Con mucho tino y no menos valor apuntaba el director de este diario en su carta del pasado domingo que el desprestigio de la clase política era también el desprestigio de la anquilosada y conformista sociedad civil que los sostiene. Apuntaba también que los resultados del 22-M dependerán en gran medida de los indecisos. Siendo esto así, sospechamos que el subgrupo de indecisos cuya única certeza es que votarán algo, terminarán votando por el peso de la rutina y no por el peso de la realidad, y de la rutina a la ruina solo hay una letra de diferencia. Quiere decirse que los asientos que cambien no traerán cambio alguno. La realidad política, esa de la que ninguna de las dos marcas que se reparten la tarta del bipartidismo quiere hablar, supone listas cerradas de candidatos; supone que en las generales un voto de los bloques nacionalistas cuenta como cuatro de IU; supone que cada vez que le llaman a las urnas al ciudadano se le agranda el agujero del bolsillo.

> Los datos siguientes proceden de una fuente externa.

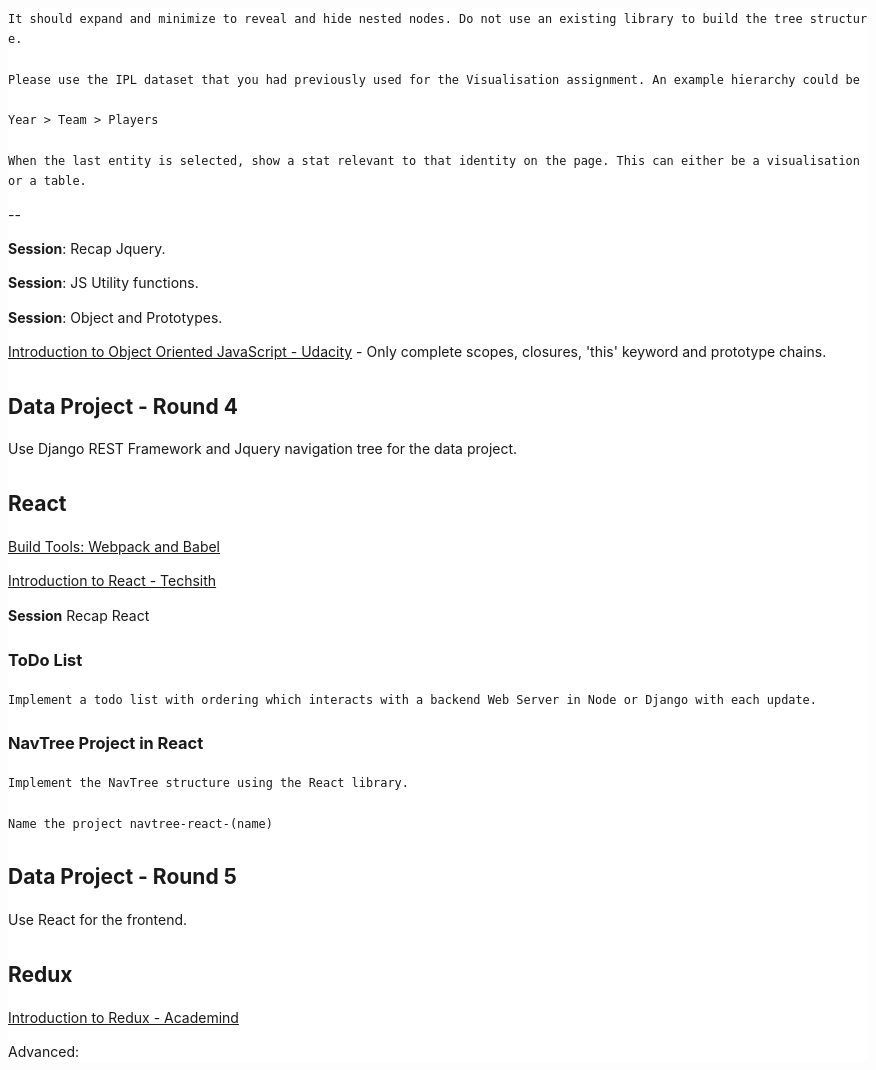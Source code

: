 	It should expand and minimize to reveal and hide nested nodes. Do not use an existing library to build the tree structure.

	Please use the IPL dataset that you had previously used for the Visualisation assignment. An example hierarchy could be

	Year > Team > Players

	When the last entity is selected, show a stat relevant to that identity on the page. This can either be a visualisation or a table.

--

**Session**: Recap Jquery.

**Session**: JS Utility functions.

**Session**: Object and Prototypes.

[Introduction to Object Oriented JavaScript - Udacity](https://classroom.udacity.com/courses/ud711) - Only complete scopes, closures, 'this' keyword and prototype chains.

## Data Project - Round 4

Use Django REST Framework and Jquery navigation tree for the data project.

## React

[Build Tools: Webpack and Babel](https://stanko.github.io/webpack-babel-react-revisited/)

[Introduction to React - Techsith](https://www.youtube.com/watch?v=bUTsVY6VUQA&list=PL7pEw9n3GkoVPFsAylfniAT3QQcjWGl5C)

**Session** Recap React

### ToDo List

	Implement a todo list with ordering which interacts with a backend Web Server in Node or Django with each update.

### NavTree Project in React

	Implement the NavTree structure using the React library.

	Name the project navtree-react-(name)

## Data Project - Round 5

Use React for the frontend.

## Redux

[Introduction to Redux - Academind](https://www.youtube.com/watch?v=YmGm-qwbJdc&index=9&list=PL55RiY5tL51rrC3sh8qLiYHqUV3twEYU_)

Advanced:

Así pues, uno, metido en campaña como Pepiño, pide el voto de castigo, y apela a todos esos indecisos que no saben si se darán o no el paseo hasta la urna el domingo para que se lo den y castiguen, sí, pero que no ciñan su castigo a una marca sola. Mucho se nos llena la boca hablando del voto en blanco, pero al final quién mete la papeleta.